Even with federation, declared scopes, and a break-glass endpoint, the runbook will rot. Permissions change. Tools get renamed. The prompt registry adds a step. The only way to keep the runbook executable is to actually execute it, with the IC, end to end, against a synthetic incident, on a cadence.

This is where the AI team's instinct fights them again. They will offer to "test" the runbook themselves. That is not a drill of the runbook, that is a drill of the AI team. The drill that matters is the one where the SRE who would actually be paged at 02:17 opens the runbook cold and walks it. Every step that returns an authentication prompt, every link that goes to a dashboard they cannot read, every tool name that has changed since the runbook was written, every assumption the author made about familiarity with the system, surfaces in that drill. Surface it on a Tuesday afternoon, not on a Saturday night when revenue is bleeding.

Mature service teams already do this; the cultural lift for AI platform teams is to accept that their system is now a multi-team operational liability and to staff the drill cadence accordingly.
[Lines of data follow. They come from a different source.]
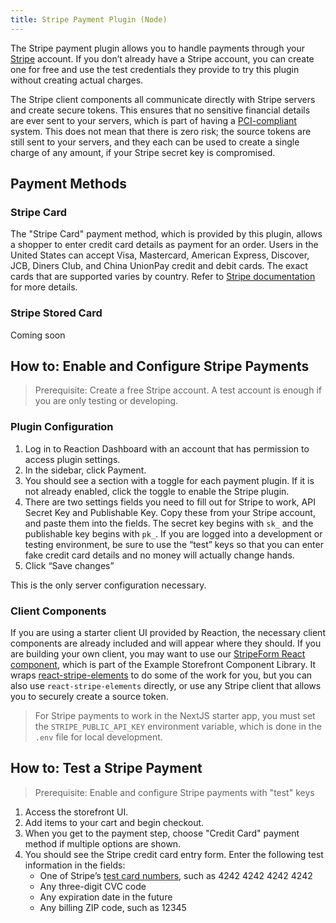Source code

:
 ```yaml
---
title: Stripe Payment Plugin (Node)
---
```


The Stripe payment plugin allows you to handle payments through your [Stripe](https://stripe.com/) account. If you don’t already have a Stripe account, you can create one for free and use the test credentials they provide to try this plugin without creating actual charges.

The Stripe client components all communicate directly with Stripe servers and create secure tokens. This ensures that no sensitive financial details are ever sent to your servers, which is part of having a [PCI-compliant](https://stripe.com/docs/security#pci-dss-guidelines) system. This does not mean that there is zero risk; the source tokens are still sent to your servers, and they each can be used to create a single charge of any amount, if your Stripe secret key is compromised.

## Payment Methods

### Stripe Card
The "Stripe Card" payment method, which is provided by this plugin, allows a shopper to enter credit card details as payment for an order. Users in the United States can accept Visa, Mastercard, American Express, Discover, JCB, Diners Club, and China UnionPay credit and debit cards. The exact cards that are supported varies by country. Refer to [Stripe documentation](https://stripe.com/docs/sources/cards) for more details.

### Stripe Stored Card
Coming soon

## How to: Enable and Configure Stripe Payments

> Prerequisite: Create a free Stripe account. A test account is enough if you are only testing or developing.

### Plugin Configuration

1. Log in to Reaction Dashboard with an account that has permission to access plugin settings.
2. In the sidebar, click Payment.
3. You should see a section with a toggle for each payment plugin. If it is not already enabled, click the toggle to enable the Stripe plugin.
4. There are two settings fields you need to fill out for Stripe to work, API Secret Key and Publishable Key. Copy these from your Stripe account, and paste them into the fields. The secret key begins with `sk_` and the publishable key begins with `pk_`. If you are logged into a development or testing environment, be sure to use the “test” keys so that you can enter fake credit card details and no money will actually change hands.
5. Click “Save changes”

This is the only server configuration necessary.

### Client Components

If you are using a starter client UI provided by Reaction, the necessary client components are already included and will appear where they should. If you are building your own client, you may want to use our [StripeForm React component](https://designsystem.reactioncommerce.com/#!/StripeForm), which is part of the Example Storefront Component Library. It wraps [react-stripe-elements](https://github.com/stripe/react-stripe-elements) to do some of the work for you, but you can also use `react-stripe-elements` directly, or use any Stripe client that allows you to securely create a source token.

> For Stripe payments to work in the NextJS starter app, you must set the `STRIPE_PUBLIC_API_KEY` environment variable, which is done in the `.env` file for local development.

## How to: Test a Stripe Payment

> Prerequisite: Enable and configure Stripe payments with "test" keys

1. Access the storefront UI.
2. Add items to your cart and begin checkout.
3. When you get to the payment step, choose "Credit Card" payment method if multiple options are shown.
4. You should see the Stripe credit card entry form. Enter the following test information in the fields:
    - One of Stripe’s [test card numbers](https://stripe.com/docs/testing#cards), such as 4242 4242 4242 4242
    - Any three-digit CVC code
    - Any expiration date in the future
    - Any billing ZIP code, such as 12345
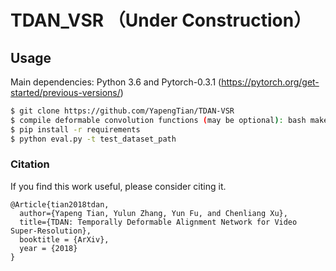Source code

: # TDAN_VSR （Under Construction）

## Usage

Main dependencies: Python 3.6 and Pytorch-0.3.1 (https://pytorch.org/get-started/previous-versions/)

```bash
$ git clone https://github.com/YapengTian/TDAN-VSR
$ compile deformable convolution functions (may be optional): bash make.sh 
$ pip install -r requirements
$ python eval.py -t test_dataset_path
```

### Citation

If you find this work useful, please consider citing it.

<pre><code>@Article{tian2018tdan,
  author={Yapeng Tian, Yulun Zhang, Yun Fu, and Chenliang Xu},
  title={TDAN: Temporally Deformable Alignment Network for Video Super-Resolution},
  booktitle = {ArXiv},
  year = {2018}
}
</code></pre>
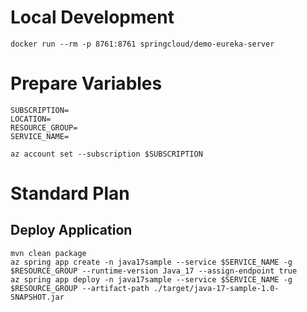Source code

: # Local Development

```shell
docker run --rm -p 8761:8761 springcloud/demo-eureka-server
```

# Prepare Variables
```shell
SUBSCRIPTION=
LOCATION=
RESOURCE_GROUP=
SERVICE_NAME=

az account set --subscription $SUBSCRIPTION
```

# Standard Plan

## Deploy Application
```shell
mvn clean package
az spring app create -n java17sample --service $SERVICE_NAME -g $RESOURCE_GROUP --runtime-version Java_17 --assign-endpoint true 
az spring app deploy -n java17sample --service $SERVICE_NAME -g $RESOURCE_GROUP --artifact-path ./target/java-17-sample-1.0-SNAPSHOT.jar
```

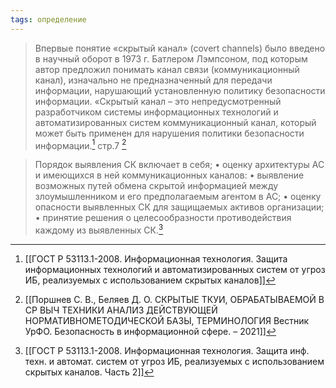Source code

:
 ```yaml
---
tags: определение
---
```


>Впервые понятие «скрытый канал» (сovert channels) было введено в научный оборот в 1973 г. Батлером Лэмпсоном, под которым автор предложил понимать канал связи (коммуникационный канал), изначально не предназначенный для передачи информации, нарушающий установленную политику безопасности информации.
> «Скрытый канал – это непредусмотренный разработчиком системы информационных технологий и автоматизированных систем коммуникационный канал, который может быть применен для нарушения политики безопасности информации.[^1]
> стр.7 [^2]

>Порядок выявления СК включает в себя;
>• оценку архитектуры АС и имеющихся в ней коммуникационных каналов: 
>• выявление возможных путей обмена скрытой информацией между злоумышленником и его предполагаемым агентом в АС;
>• оценку опасности выявленных СК для защищаемых активов организации; 
>• принятие решения о целесообразности противодействия каждому из выявленных СК.[^3]

[^1]:[[ГОСТ Р 53113.1-2008. Информационная технология. Защита информационных технологий и автоматизированных систем от угроз ИБ, реализуемых с использованием скрытых каналов]]
[^2]:[[Поршнев С. В., Беляев Д. О. СКРЫТЫЕ ТКУИ, ОБРАБАТЫВАЕМОЙ В СР ВЫЧ ТЕХНИКИ АНАЛИЗ ДЕЙСТВУЮЩЕЙ НОРМАТИВНОМЕТОДИЧЕСКОЙ БАЗЫ, ТЕРМИНОЛОГИЯ Вестник УрФО. Безопасность в информационной сфере. – 2021]]
[^3]:[[ГОСТ Р 53113.1-2008. Информационная технология. Защита инф. техн. и автомат. систем от угроз ИБ, реализуемых с использованием скрытых каналов. Часть 2]]
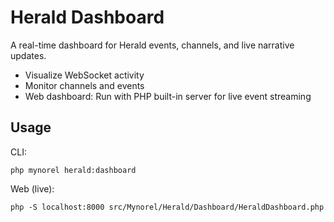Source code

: # Herald Dashboard

A real-time dashboard for Herald events, channels, and live narrative updates.

- Visualize WebSocket activity
- Monitor channels and events
- Web dashboard: Run with PHP built-in server for live event streaming

## Usage
CLI:
```
php mynorel herald:dashboard
```
Web (live):
```
php -S localhost:8000 src/Mynorel/Herald/Dashboard/HeraldDashboard.php
```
A reasonable starting cadence is quarterly. Quarterly drills catch most rot without becoming a burden. Once an actual incident reveals a runbook gap, that runbook moves to a monthly drill until two consecutive runs are clean.

The Architectural Reality Underneath All Of This

The realization the org has to internalize is uncomfortable for the AI platform team and obvious to anyone who has run an SRE function. An agent in production is a multi-team operational liability. The team that built it owns its design. The team that operates it owns its runbook. The team that gets paged for it owns its execution. These three teams are different teams, and the agent platform did not exist long enough for them to negotiate the interface.

Until they negotiate it, every runbook the AI team writes is a document that reads correct and runs blocked. Federation closes the observability gap. Declared scopes close the permission gap. Break-glass endpoints close the deploy gap. Drills close the rot gap. None of these is hard infrastructure work. All of them require admitting that the runbook author and the runbook reader are different people, with different access, on different rotations, awake at different times, and that the document only counts as written when the reader can actually run it.

The takeaway for any team running an agent in production: open your runbook tonight, hand it to the next SRE on rotation, and ask them to read it end to end without asking you any questions. Whatever they cannot do, that is your roadmap.